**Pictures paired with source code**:
--- START ---
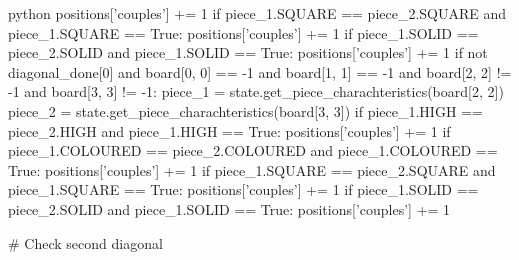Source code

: \begin{mintedbox}{python}
            positions['couples'] += 1
        if piece_1.SQUARE == piece_2.SQUARE and piece_1.SQUARE == True:
            positions['couples'] += 1
        if piece_1.SOLID == piece_2.SOLID and piece_1.SOLID == True:
            positions['couples'] += 1
    if not diagonal_done[0] and board[0, 0] == -1 and board[1, 1] == -1 and board[2, 2] != -1 and board[3, 3] != -1:
        piece_1 = state.get_piece_charachteristics(board[2, 2])
        piece_2 = state.get_piece_charachteristics(board[3, 3])
        if piece_1.HIGH == piece_2.HIGH and piece_1.HIGH == True:
            positions['couples'] += 1
        if piece_1.COLOURED == piece_2.COLOURED and piece_1.COLOURED == True:
            positions['couples'] += 1
        if piece_1.SQUARE == piece_2.SQUARE and piece_1.SQUARE == True:
            positions['couples'] += 1
        if piece_1.SOLID == piece_2.SOLID and piece_1.SOLID == True:
            positions['couples'] += 1

    # Check second diagonal


\end{mintedbox}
--- END ---
**Aim of the task**:
Go through the records above and copy every line with the word "mintedbox".

**Worked solution**:
: \begin{mintedbox}{python}
\end{mintedbox}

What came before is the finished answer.